(Excerpts from a dataset)
++++++++

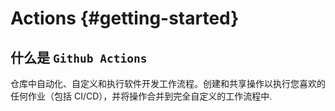 # Actions {#getting-started}

## 什么是 `Github Actions`
仓库中自动化、自定义和执行软件开发工作流程。创建和共享操作以执行您喜欢的任何作业（包括 CI/CD），并将操作合并到完全自定义的工作流程中.

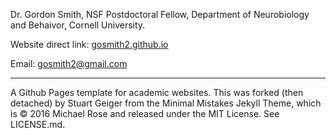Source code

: Dr. Gordon Smith, NSF Postdoctoral Fellow, Department of Neurobiology and Behaivor, Cornell University. 

Website direct link: [gosmith2.github.io](gosmith2.github.io)

Email: gosmith2@gmail.com

---
A Github Pages template for academic websites. This was forked (then detached) by Stuart Geiger from the Minimal Mistakes Jekyll Theme, which is © 2016 Michael Rose and released under the MIT License. See LICENSE.md.
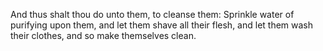 And thus shalt thou do unto them, to cleanse them: Sprinkle water of purifying upon them, and let them shave all their flesh, and let them wash their clothes, and so make themselves clean.
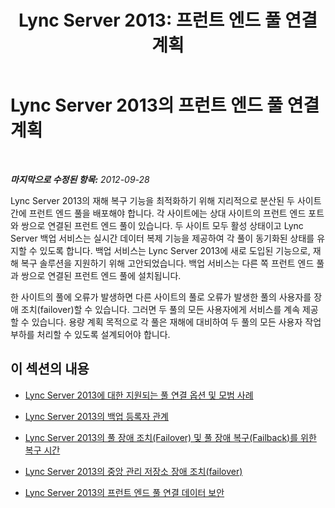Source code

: ﻿---
title: 'Lync Server 2013: 프런트 엔드 풀 연결 계획'
TOCTitle: 프런트 엔드 풀 연결 계획
ms:assetid: cca5773d-57ff-45ce-a7b4-f82ae697c477
ms:mtpsurl: https://technet.microsoft.com/ko-kr/library/JJ205293(v=OCS.15)
ms:contentKeyID: 49305056
ms.date: 08/24/2015
mtps_version: v=OCS.15
ms.translationtype: HT
---

# Lync Server 2013의 프런트 엔드 풀 연결 계획

 

_**마지막으로 수정된 항목:** 2012-09-28_

Lync Server 2013의 재해 복구 기능을 최적화하기 위해 지리적으로 분산된 두 사이트 간에 프런트 엔드 풀을 배포해야 합니다. 각 사이트에는 상대 사이트의 프런트 엔드 포트와 쌍으로 연결된 프런트 엔드 풀이 있습니다. 두 사이트 모두 활성 상태이고 Lync Server 백업 서비스는 실시간 데이터 복제 기능을 제공하여 각 풀이 동기화된 상태를 유지할 수 있도록 합니다. 백업 서비스는 Lync Server 2013에 새로 도입된 기능으로, 재해 복구 솔루션을 지원하기 위해 고안되었습니다. 백업 서비스는 다른 쪽 프런트 엔드 풀과 쌍으로 연결된 프런트 엔드 풀에 설치됩니다.

한 사이트의 풀에 오류가 발생하면 다른 사이트의 풀로 오류가 발생한 풀의 사용자를 장애 조치(failover)할 수 있습니다. 그러면 두 풀의 모든 사용자에게 서비스를 계속 제공할 수 있습니다. 용량 계획 목적으로 각 풀은 재해에 대비하여 두 풀의 모든 사용자 작업 부하를 처리할 수 있도록 설계되어야 합니다.

## 이 섹션의 내용

  - [Lync Server 2013에 대한 지원되는 풀 연결 옵션 및 모범 사례](lync-server-2013-supported-pool-pairing-options-and-best-practices.md)

  - [Lync Server 2013의 백업 등록자 관계](lync-server-2013-backup-registrar-relationships.md)

  - [Lync Server 2013의 풀 장애 조치(Failover) 및 풀 장애 복구(Failback)를 위한 복구 시간](lync-server-2013-recovery-time-for-pool-failover-and-pool-failback.md)

  - [Lync Server 2013의 중앙 관리 저장소 장애 조치(failover)](lync-server-2013-central-management-store-failover.md)

  - [Lync Server 2013의 프런트 엔드 풀 연결 데이터 보안](lync-server-2013-front-end-pool-pairing-data-security.md)

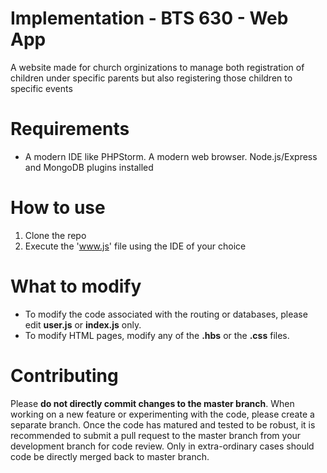 # Implementation - BTS 630 - Web App
A website made for church orginizations to manage both registration of children under specific parents but also registering those children to
specific events

# Requirements
* A modern IDE like PHPStorm. A modern web browser. Node.js/Express and MongoDB plugins installed

# How to use
1. Clone the repo
2. Execute the 'www.js' file using the IDE of your choice

# What to modify
* To modify the code associated with the routing or databases, please edit **user.js** or **index.js** only. 
* To modify HTML pages, modify any of the **.hbs** or the **.css** files.

# Contributing
Please **do not directly commit changes to the master branch**. When working on a new feature or experimenting with the code, please create a separate branch. Once the code has matured and tested to be robust, it is recommended to submit a pull request to the master branch from your development branch for code review. Only in extra-ordinary cases should code be directly merged back to master branch.
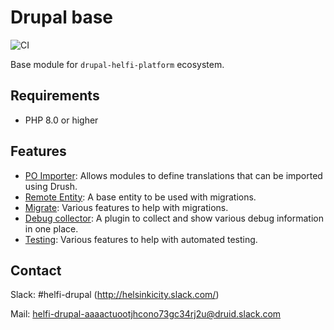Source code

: # Drupal base

![CI](https://github.com/City-of-Helsinki/drupal-module-helfi-api-base/workflows/CI/badge.svg)

Base module for `drupal-helfi-platform` ecosystem.

## Requirements

- PHP 8.0 or higher

## Features

- [PO Importer](documentation/po-importer.md): Allows modules to define translations that can be imported using Drush.
- [Remote Entity](documentation/remote-entity.md): A base entity to be used with migrations.
- [Migrate](documentation/migrate.md): Various features to help with migrations.
- [Debug collector](documentation/debug.md): A plugin to collect and show various debug information in one place.
- [Testing](documentation/testing.md): Various features to help with automated testing.

## Contact

Slack: #helfi-drupal (http://helsinkicity.slack.com/)

Mail: helfi-drupal-aaaactuootjhcono73gc34rj2u@druid.slack.com
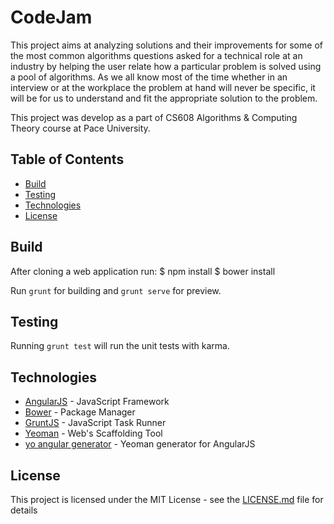 # CodeJam

This project aims at analyzing solutions and their improvements for some of the most common algorithms questions asked for a technical role at an industry by helping the user relate how a particular problem is solved using a pool of algorithms. As we all know most of the time whether in an interview or at the workplace the problem at hand will never be specific, it will be for us to understand and fit the appropriate solution to the problem. 

This project was develop as a part of CS608 Algorithms & Computing Theory course at Pace University.

## Table of Contents

- [Build](#build)
- [Testing](#testing)
- [Technologies](#technologies)
- [License](#license)

## Build

After cloning a web application run:
$ npm install
$ bower install

Run `grunt` for building and `grunt serve` for preview.


## Testing

Running `grunt test` will run the unit tests with karma.

## Technologies

* [AngularJS](https://angularjs.org/) - JavaScript Framework
* [Bower](https://bower.io//) - Package Manager 
* [GruntJS](https://gruntjs.com/) - JavaScript Task Runner
* [Yeoman](https://yeoman.io/) - Web's Scaffolding Tool
* [yo angular generator](https://github.com/yeoman/generator-angular) - Yeoman generator for AngularJS

## License

This project is licensed under the MIT License - see the [LICENSE.md](LICENSE.md) file for details
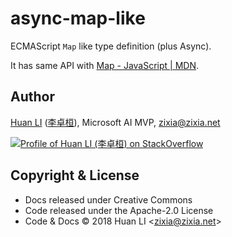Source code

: # async-map-like

ECMAScript `Map` like type definition (plus Async).

It has same API with [Map - JavaScript | MDN](https://developer.mozilla.org/en-US/docs/Web/JavaScript/Reference/Global_Objects/Map "Map - JavaScript | MDN").

## Author

[Huan LI](https://github.com/huan) ([李卓桓](http://linkedin.com/in/zixia)), Microsoft AI MVP, zixia@zixia.net

[![Profile of Huan LI (李卓桓) on StackOverflow](https://stackexchange.com/users/flair/265499.png)](https://stackexchange.com/users/265499)

## Copyright & License

* Docs released under Creative Commons
* Code released under the Apache-2.0 License
* Code & Docs © 2018 Huan LI \<zixia@zixia.net\>

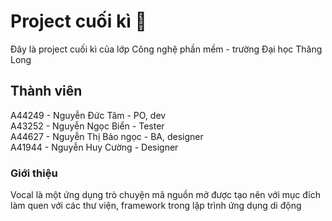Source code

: # Project cuối kì 👋
Đây là project cuối kì của lớp Công nghệ phần mềm - trường Đại học Thăng Long

## Thành viên
A44249 - Nguyễn Đức Tâm - PO, dev<br/>
A43252 - Nguyễn Ngọc Biển - Tester<br/>
A44627 - Nguyễn Thị Bảo ngọc - BA, designer<br/>
A41944 - Nguyễn Huy Cường - Designer<br/>

### Giới thiệu
Vocal là một ứng dụng trò chuyện mã nguồn mở được tạo nên với mục đích làm quen với các thư viện, framework trong lập trình ứng dụng di động
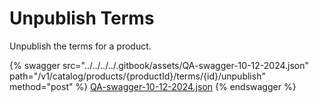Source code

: # Unpublish Terms

Unpublish the terms for a product.

{% swagger src="../../../../.gitbook/assets/QA-swagger-10-12-2024.json" path="/v1/catalog/products/{productId}/terms/{id}/unpublish" method="post" %}
[QA-swagger-10-12-2024.json](../../../../.gitbook/assets/QA-swagger-10-12-2024.json)
{% endswagger %}
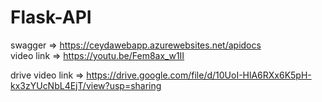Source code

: # Flask-API

swagger =>  https://ceydawebapp.azurewebsites.net/apidocs  
video link => https://youtu.be/Fem8ax_w1II

drive video link => https://drive.google.com/file/d/10UoI-HlA6RXx6K5pH-kx3zYUcNbL4EjT/view?usp=sharing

++++++++

* Work to complete *
Retype the data above exactly. Do not carry over any images.

* Result of this exercise *
 # Actions {#getting-started}

## 什么是 `Github Actions`
仓库中自动化、自定义和执行软件开发工作流程。创建和共享操作以执行您喜欢的任何作业（包括 CI/CD），并将操作合并到完全自定义的工作流程中.

Source code

: Dr. Gordon Smith, NSF Postdoctoral Fellow, Department of Neurobiology and Behaivor, Cornell University. 

Website direct link: [gosmith2.github.io](gosmith2.github.io)

Email: gosmith2@gmail.com

---
A Github Pages template for academic websites. This was forked (then detached) by Stuart Geiger from the Minimal Mistakes Jekyll Theme, which is © 2016 Michael Rose and released under the MIT License. See LICENSE.md.
 And thus shalt thou do unto them, to cleanse them: Sprinkle water of purifying upon them, and let them shave all their flesh, and let them wash their clothes, and so make themselves clean.
Source code

: ﻿---
title: 'Lync Server 2013: 프런트 엔드 풀 연결 계획'
TOCTitle: 프런트 엔드 풀 연결 계획
ms:assetid: cca5773d-57ff-45ce-a7b4-f82ae697c477
ms:mtpsurl: https://technet.microsoft.com/ko-kr/library/JJ205293(v=OCS.15)
ms:contentKeyID: 49305056
ms.date: 08/24/2015
mtps_version: v=OCS.15
ms.translationtype: HT
---

# Lync Server 2013의 프런트 엔드 풀 연결 계획

 

_**마지막으로 수정된 항목:** 2012-09-28_

Lync Server 2013의 재해 복구 기능을 최적화하기 위해 지리적으로 분산된 두 사이트 간에 프런트 엔드 풀을 배포해야 합니다. 각 사이트에는 상대 사이트의 프런트 엔드 포트와 쌍으로 연결된 프런트 엔드 풀이 있습니다. 두 사이트 모두 활성 상태이고 Lync Server 백업 서비스는 실시간 데이터 복제 기능을 제공하여 각 풀이 동기화된 상태를 유지할 수 있도록 합니다. 백업 서비스는 Lync Server 2013에 새로 도입된 기능으로, 재해 복구 솔루션을 지원하기 위해 고안되었습니다. 백업 서비스는 다른 쪽 프런트 엔드 풀과 쌍으로 연결된 프런트 엔드 풀에 설치됩니다.

한 사이트의 풀에 오류가 발생하면 다른 사이트의 풀로 오류가 발생한 풀의 사용자를 장애 조치(failover)할 수 있습니다. 그러면 두 풀의 모든 사용자에게 서비스를 계속 제공할 수 있습니다. 용량 계획 목적으로 각 풀은 재해에 대비하여 두 풀의 모든 사용자 작업 부하를 처리할 수 있도록 설계되어야 합니다.

## 이 섹션의 내용

  - [Lync Server 2013에 대한 지원되는 풀 연결 옵션 및 모범 사례](lync-server-2013-supported-pool-pairing-options-and-best-practices.md)

  - [Lync Server 2013의 백업 등록자 관계](lync-server-2013-backup-registrar-relationships.md)

  - [Lync Server 2013의 풀 장애 조치(Failover) 및 풀 장애 복구(Failback)를 위한 복구 시간](lync-server-2013-recovery-time-for-pool-failover-and-pool-failback.md)

  - [Lync Server 2013의 중앙 관리 저장소 장애 조치(failover)](lync-server-2013-central-management-store-failover.md)

  - [Lync Server 2013의 프런트 엔드 풀 연결 데이터 보안](lync-server-2013-front-end-pool-pairing-data-security.md)

 # Implementation - BTS 630 - Web App
A website made for church orginizations to manage both registration of children under specific parents but also registering those children to
specific events

# Requirements
* A modern IDE like PHPStorm. A modern web browser. Node.js/Express and MongoDB plugins installed

# How to use
1. Clone the repo
2. Execute the 'www.js' file using the IDE of your choice

# What to modify
* To modify the code associated with the routing or databases, please edit **user.js** or **index.js** only. 
* To modify HTML pages, modify any of the **.hbs** or the **.css** files.

# Contributing
Please **do not directly commit changes to the master branch**. When working on a new feature or experimenting with the code, please create a separate branch. Once the code has matured and tested to be robust, it is recommended to submit a pull request to the master branch from your development branch for code review. Only in extra-ordinary cases should code be directly merged back to master branch.
Source code

: # Drupal base

![CI](https://github.com/City-of-Helsinki/drupal-module-helfi-api-base/workflows/CI/badge.svg)

Base module for `drupal-helfi-platform` ecosystem.

## Requirements

- PHP 8.0 or higher

## Features

- [PO Importer](documentation/po-importer.md): Allows modules to define translations that can be imported using Drush.
- [Remote Entity](documentation/remote-entity.md): A base entity to be used with migrations.
- [Migrate](documentation/migrate.md): Various features to help with migrations.
- [Debug collector](documentation/debug.md): A plugin to collect and show various debug information in one place.
- [Testing](documentation/testing.md): Various features to help with automated testing.

## Contact

Slack: #helfi-drupal (http://helsinkicity.slack.com/)

Mail: helfi-drupal-aaaactuootjhcono73gc34rj2u@druid.slack.com
 # CodeJam

This project aims at analyzing solutions and their improvements for some of the most common algorithms questions asked for a technical role at an industry by helping the user relate how a particular problem is solved using a pool of algorithms. As we all know most of the time whether in an interview or at the workplace the problem at hand will never be specific, it will be for us to understand and fit the appropriate solution to the problem. 

This project was develop as a part of CS608 Algorithms & Computing Theory course at Pace University.

## Table of Contents

- [Build](#build)
- [Testing](#testing)
- [Technologies](#technologies)
- [License](#license)

## Build

After cloning a web application run:
$ npm install
$ bower install

Run `grunt` for building and `grunt serve` for preview.


## Testing

Running `grunt test` will run the unit tests with karma.

## Technologies

* [AngularJS](https://angularjs.org/) - JavaScript Framework
* [Bower](https://bower.io//) - Package Manager 
* [GruntJS](https://gruntjs.com/) - JavaScript Task Runner
* [Yeoman](https://yeoman.io/) - Web's Scaffolding Tool
* [yo angular generator](https://github.com/yeoman/generator-angular) - Yeoman generator for AngularJS

## License

This project is licensed under the MIT License - see the [LICENSE.md](LICENSE.md) file for details
Source code

: # async-map-like

ECMAScript `Map` like type definition (plus Async).

It has same API with [Map - JavaScript | MDN](https://developer.mozilla.org/en-US/docs/Web/JavaScript/Reference/Global_Objects/Map "Map - JavaScript | MDN").

## Author

[Huan LI](https://github.com/huan) ([李卓桓](http://linkedin.com/in/zixia)), Microsoft AI MVP, zixia@zixia.net

[![Profile of Huan LI (李卓桓) on StackOverflow](https://stackexchange.com/users/flair/265499.png)](https://stackexchange.com/users/265499)

## Copyright & License

* Docs released under Creative Commons
* Code released under the Apache-2.0 License
* Code & Docs © 2018 Huan LI \<zixia@zixia.net\>

Source code

: # Project cuối kì 👋
Đây là project cuối kì của lớp Công nghệ phần mềm - trường Đại học Thăng Long

## Thành viên
A44249 - Nguyễn Đức Tâm - PO, dev<br/>
A43252 - Nguyễn Ngọc Biển - Tester<br/>
A44627 - Nguyễn Thị Bảo ngọc - BA, designer<br/>
A41944 - Nguyễn Huy Cường - Designer<br/>

### Giới thiệu
Vocal là một ứng dụng trò chuyện mã nguồn mở được tạo nên với mục đích làm quen với các thư viện, framework trong lập trình ứng dụng di động
Source code

: # Unpublish Terms

Unpublish the terms for a product.

{% swagger src="../../../../.gitbook/assets/QA-swagger-10-12-2024.json" path="/v1/catalog/products/{productId}/terms/{id}/unpublish" method="post" %}
[QA-swagger-10-12-2024.json](../../../../.gitbook/assets/QA-swagger-10-12-2024.json)
{% endswagger %}
Source code

: # Flask-API

swagger =>  https://ceydawebapp.azurewebsites.net/apidocs  
video link => https://youtu.be/Fem8ax_w1II

drive video link => https://drive.google.com/file/d/10UoI-HlA6RXx6K5pH-kx3zYUcNbL4EjT/view?usp=sharing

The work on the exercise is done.